From: Rusty Russell <rusty@rustcorp.com.au>
To: torvalds@transmeta.com
Cc: linux-kernel@vger.kernel.org,
"S Vamsikrishna" <vamsi_krishna@in.ibm.com>
Subject: [PATCH] kprobes for 2.5.30
Date: Fri, 02 Aug 2002 12:11:47 +1000 [thread overview]
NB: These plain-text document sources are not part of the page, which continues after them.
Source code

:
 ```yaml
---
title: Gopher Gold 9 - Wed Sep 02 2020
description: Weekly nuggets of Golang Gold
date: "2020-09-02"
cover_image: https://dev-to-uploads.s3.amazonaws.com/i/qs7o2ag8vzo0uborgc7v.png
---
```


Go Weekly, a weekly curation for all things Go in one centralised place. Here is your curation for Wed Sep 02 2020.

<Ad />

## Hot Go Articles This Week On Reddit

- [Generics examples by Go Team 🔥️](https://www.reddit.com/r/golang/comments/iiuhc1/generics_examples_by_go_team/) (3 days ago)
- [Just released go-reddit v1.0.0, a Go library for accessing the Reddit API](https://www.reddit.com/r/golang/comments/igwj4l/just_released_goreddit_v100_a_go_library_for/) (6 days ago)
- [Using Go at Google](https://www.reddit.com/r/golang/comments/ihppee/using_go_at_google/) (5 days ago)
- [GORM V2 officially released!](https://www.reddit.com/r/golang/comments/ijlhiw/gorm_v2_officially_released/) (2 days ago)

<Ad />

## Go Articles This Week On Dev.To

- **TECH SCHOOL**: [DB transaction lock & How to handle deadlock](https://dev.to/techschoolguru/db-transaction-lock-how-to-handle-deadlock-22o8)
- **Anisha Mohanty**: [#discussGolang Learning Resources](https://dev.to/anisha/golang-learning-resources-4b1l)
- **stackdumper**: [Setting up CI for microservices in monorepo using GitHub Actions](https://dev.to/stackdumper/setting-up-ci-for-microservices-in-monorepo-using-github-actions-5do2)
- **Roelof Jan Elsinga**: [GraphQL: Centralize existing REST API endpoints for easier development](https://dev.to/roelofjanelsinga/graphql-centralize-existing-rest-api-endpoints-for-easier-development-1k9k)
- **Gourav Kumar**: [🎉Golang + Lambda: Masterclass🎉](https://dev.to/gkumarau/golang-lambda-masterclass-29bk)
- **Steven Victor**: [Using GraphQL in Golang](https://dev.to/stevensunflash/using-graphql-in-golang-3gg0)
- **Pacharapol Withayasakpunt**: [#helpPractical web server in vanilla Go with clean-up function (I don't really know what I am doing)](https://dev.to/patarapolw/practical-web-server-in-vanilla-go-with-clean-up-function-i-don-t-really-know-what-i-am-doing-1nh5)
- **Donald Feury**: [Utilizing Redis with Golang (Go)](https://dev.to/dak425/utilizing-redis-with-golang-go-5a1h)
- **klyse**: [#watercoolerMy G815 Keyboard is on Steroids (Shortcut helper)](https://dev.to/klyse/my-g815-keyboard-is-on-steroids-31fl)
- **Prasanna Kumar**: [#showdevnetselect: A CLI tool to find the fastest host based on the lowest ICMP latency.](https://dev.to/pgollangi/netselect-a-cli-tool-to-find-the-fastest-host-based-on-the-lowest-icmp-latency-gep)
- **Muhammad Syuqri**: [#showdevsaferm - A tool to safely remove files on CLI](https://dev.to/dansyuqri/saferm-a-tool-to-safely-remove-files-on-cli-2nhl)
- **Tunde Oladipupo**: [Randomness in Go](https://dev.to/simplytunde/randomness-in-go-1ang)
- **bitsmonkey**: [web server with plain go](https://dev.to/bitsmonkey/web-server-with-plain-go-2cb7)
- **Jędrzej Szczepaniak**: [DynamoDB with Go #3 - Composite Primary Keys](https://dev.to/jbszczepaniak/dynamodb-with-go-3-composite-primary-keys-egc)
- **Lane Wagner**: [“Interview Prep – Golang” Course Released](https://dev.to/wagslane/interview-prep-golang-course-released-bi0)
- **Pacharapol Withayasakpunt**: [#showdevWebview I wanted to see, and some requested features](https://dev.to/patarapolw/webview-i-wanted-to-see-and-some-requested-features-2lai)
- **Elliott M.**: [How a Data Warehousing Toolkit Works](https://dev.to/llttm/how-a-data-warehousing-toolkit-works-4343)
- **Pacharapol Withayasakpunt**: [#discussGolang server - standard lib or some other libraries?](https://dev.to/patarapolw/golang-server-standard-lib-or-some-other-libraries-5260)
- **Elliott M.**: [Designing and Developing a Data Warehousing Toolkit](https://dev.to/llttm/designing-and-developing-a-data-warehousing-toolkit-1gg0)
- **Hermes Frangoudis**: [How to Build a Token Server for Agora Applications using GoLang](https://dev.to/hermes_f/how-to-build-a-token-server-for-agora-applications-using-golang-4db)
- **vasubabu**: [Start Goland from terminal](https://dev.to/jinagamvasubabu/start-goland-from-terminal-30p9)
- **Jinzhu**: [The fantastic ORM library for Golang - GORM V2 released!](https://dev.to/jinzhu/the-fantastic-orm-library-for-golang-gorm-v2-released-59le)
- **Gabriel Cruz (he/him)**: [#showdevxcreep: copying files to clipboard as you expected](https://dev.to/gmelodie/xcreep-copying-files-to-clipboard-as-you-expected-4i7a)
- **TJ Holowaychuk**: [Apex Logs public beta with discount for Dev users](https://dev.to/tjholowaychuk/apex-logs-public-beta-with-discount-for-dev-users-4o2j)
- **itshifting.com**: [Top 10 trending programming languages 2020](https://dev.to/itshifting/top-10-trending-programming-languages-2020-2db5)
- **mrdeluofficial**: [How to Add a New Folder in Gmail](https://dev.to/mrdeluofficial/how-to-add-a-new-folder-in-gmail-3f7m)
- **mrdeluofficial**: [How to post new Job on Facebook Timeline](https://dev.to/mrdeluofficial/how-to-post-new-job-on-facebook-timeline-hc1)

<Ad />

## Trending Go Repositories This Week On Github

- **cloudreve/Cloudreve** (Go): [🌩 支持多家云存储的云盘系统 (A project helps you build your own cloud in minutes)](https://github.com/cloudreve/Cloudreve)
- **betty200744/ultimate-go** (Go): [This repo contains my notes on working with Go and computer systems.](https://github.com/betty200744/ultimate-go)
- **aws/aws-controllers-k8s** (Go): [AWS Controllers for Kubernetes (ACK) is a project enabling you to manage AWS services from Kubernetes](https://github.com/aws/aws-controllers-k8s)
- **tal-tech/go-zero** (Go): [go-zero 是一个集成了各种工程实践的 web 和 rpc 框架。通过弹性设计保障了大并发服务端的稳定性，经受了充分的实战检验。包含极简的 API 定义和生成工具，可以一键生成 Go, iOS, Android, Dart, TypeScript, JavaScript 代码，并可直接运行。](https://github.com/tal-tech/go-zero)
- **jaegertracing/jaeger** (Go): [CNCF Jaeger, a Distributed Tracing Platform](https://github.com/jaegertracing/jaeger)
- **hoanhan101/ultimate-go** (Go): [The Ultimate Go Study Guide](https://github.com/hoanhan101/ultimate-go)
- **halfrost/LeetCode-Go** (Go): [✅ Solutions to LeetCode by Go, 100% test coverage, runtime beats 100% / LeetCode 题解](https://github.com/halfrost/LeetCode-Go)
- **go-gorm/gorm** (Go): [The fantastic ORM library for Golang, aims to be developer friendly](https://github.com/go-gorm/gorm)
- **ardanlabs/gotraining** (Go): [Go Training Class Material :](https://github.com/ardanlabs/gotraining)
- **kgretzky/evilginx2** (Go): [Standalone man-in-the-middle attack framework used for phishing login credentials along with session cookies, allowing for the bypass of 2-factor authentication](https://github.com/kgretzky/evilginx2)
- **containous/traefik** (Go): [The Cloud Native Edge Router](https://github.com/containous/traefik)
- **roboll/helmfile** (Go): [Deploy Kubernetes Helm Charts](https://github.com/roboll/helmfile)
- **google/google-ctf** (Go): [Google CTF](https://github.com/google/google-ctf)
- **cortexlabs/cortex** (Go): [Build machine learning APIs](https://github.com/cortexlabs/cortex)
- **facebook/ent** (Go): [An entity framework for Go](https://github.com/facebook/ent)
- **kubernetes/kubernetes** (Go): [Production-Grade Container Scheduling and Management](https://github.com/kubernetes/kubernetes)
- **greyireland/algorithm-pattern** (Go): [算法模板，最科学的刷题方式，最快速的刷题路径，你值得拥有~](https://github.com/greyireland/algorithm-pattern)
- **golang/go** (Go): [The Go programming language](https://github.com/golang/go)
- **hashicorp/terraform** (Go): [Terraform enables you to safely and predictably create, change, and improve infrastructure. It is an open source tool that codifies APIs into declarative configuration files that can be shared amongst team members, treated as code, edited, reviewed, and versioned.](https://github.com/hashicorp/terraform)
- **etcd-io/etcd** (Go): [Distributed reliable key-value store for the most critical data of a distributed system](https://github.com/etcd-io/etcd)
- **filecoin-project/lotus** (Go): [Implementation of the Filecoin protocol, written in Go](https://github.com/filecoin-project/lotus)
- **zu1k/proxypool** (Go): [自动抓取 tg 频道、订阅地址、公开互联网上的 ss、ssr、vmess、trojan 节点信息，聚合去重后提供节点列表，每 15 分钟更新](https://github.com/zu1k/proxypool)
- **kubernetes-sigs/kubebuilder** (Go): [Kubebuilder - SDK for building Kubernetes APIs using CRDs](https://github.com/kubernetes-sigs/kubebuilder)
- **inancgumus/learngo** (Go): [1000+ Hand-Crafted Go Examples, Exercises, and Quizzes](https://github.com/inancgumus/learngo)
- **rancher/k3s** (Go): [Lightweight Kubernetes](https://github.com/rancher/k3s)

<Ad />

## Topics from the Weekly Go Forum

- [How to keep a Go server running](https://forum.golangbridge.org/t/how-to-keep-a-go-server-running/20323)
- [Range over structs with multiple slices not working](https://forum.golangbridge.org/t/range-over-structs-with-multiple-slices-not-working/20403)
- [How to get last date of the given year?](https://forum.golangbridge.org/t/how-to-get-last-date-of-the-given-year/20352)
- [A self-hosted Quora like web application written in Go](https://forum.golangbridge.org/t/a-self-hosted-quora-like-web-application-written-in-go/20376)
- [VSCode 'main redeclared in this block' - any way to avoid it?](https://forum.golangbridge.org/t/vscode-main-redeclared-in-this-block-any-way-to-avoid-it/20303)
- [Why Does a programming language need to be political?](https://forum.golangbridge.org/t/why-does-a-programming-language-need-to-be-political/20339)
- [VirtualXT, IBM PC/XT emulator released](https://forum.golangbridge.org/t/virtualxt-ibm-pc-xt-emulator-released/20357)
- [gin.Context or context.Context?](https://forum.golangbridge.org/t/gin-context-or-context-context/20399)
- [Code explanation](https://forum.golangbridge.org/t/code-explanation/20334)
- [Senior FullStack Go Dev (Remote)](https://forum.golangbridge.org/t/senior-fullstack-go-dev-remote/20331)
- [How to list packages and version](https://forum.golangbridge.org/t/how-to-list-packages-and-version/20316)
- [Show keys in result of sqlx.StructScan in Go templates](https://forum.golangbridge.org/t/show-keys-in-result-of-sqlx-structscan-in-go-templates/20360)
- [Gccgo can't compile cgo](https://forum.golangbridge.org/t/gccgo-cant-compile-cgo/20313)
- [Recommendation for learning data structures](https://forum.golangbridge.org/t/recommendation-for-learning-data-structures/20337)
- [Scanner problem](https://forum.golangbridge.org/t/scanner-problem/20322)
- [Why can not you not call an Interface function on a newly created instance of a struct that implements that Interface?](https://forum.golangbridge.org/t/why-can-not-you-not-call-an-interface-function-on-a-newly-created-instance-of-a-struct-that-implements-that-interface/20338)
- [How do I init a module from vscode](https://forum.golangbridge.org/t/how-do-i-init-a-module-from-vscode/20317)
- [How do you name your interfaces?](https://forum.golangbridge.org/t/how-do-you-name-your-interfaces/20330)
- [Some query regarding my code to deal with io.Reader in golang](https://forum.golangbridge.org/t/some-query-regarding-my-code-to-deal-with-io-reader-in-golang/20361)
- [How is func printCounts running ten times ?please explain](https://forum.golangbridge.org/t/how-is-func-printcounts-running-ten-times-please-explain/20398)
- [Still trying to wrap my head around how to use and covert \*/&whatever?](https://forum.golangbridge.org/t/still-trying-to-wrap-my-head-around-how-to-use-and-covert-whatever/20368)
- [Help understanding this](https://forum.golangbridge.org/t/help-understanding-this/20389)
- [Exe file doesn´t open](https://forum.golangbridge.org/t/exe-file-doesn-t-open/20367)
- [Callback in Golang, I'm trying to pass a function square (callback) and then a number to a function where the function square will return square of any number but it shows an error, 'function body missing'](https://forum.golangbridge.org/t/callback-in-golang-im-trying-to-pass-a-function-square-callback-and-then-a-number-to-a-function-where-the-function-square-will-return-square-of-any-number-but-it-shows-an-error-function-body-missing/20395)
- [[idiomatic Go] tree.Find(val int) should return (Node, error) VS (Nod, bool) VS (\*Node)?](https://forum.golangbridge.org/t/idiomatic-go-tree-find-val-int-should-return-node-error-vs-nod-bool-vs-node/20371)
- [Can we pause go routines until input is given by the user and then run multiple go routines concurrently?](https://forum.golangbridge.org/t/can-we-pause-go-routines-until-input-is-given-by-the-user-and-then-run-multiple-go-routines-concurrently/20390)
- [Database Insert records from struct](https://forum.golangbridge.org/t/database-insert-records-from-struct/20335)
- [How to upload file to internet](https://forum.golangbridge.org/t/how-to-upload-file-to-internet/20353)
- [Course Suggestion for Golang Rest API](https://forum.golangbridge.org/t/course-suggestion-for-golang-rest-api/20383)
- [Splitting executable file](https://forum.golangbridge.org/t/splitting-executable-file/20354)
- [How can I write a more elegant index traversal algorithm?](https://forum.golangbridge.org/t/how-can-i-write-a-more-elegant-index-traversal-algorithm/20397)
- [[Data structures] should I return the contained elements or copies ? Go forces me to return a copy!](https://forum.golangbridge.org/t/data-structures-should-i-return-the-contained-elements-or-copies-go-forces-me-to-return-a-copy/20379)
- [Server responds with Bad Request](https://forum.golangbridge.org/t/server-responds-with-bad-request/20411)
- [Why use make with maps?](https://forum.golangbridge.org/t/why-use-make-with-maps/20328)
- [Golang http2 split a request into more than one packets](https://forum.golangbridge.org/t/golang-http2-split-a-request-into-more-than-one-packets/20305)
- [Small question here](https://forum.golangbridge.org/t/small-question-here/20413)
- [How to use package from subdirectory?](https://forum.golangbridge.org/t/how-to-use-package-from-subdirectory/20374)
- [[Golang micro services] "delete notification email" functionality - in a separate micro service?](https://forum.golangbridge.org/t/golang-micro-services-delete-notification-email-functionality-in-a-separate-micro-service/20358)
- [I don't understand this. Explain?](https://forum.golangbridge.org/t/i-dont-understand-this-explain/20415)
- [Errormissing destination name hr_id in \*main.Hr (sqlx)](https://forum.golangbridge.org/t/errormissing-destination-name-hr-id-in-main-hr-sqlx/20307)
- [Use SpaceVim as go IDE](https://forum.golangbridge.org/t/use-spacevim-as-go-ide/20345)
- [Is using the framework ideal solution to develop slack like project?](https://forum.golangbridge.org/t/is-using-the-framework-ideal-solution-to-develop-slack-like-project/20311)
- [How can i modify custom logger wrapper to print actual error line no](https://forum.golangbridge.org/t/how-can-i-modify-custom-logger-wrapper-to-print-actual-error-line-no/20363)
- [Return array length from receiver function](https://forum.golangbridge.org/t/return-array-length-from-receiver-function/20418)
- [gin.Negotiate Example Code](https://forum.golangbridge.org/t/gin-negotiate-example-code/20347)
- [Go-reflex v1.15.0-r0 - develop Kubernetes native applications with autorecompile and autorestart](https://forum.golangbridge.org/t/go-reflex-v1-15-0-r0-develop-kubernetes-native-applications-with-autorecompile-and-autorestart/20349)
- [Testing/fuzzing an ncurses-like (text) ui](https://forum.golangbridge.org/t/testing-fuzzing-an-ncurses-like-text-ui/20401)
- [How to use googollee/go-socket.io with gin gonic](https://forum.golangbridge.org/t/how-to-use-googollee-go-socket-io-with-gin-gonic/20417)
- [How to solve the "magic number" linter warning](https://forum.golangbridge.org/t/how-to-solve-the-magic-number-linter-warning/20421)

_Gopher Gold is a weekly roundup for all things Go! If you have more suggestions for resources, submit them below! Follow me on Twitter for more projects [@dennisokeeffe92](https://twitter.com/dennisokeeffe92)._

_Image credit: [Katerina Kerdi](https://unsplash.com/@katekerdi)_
Message-ID: <20020802021635.D8A674CA5@lists.samba.org> (raw)
Hi Linus,
Vamsi's kernel probes again, this time with EXPORT_SYMBOL_GPL
so people don't think this is blanket permission to hook into
arbitrary parts of the kernel (as separate from debugging, testing,
diagnostics, etc).
For a change, this one's cool and *doesn't* break anything 8)
Please apply,
Rusty.
--
Anyone who quotes me in their sig is an idiot. -- Rusty Russell.
Name: Kprobes for i386
Author: Vamsi Krishna S
Status: Tested on 2.5.26 SMP
D: This patch allows trapping at almost any kernel address, useful for
D: various kernel-hacking tasks, and building on for more
D: infrastructure. This patch is x86 only.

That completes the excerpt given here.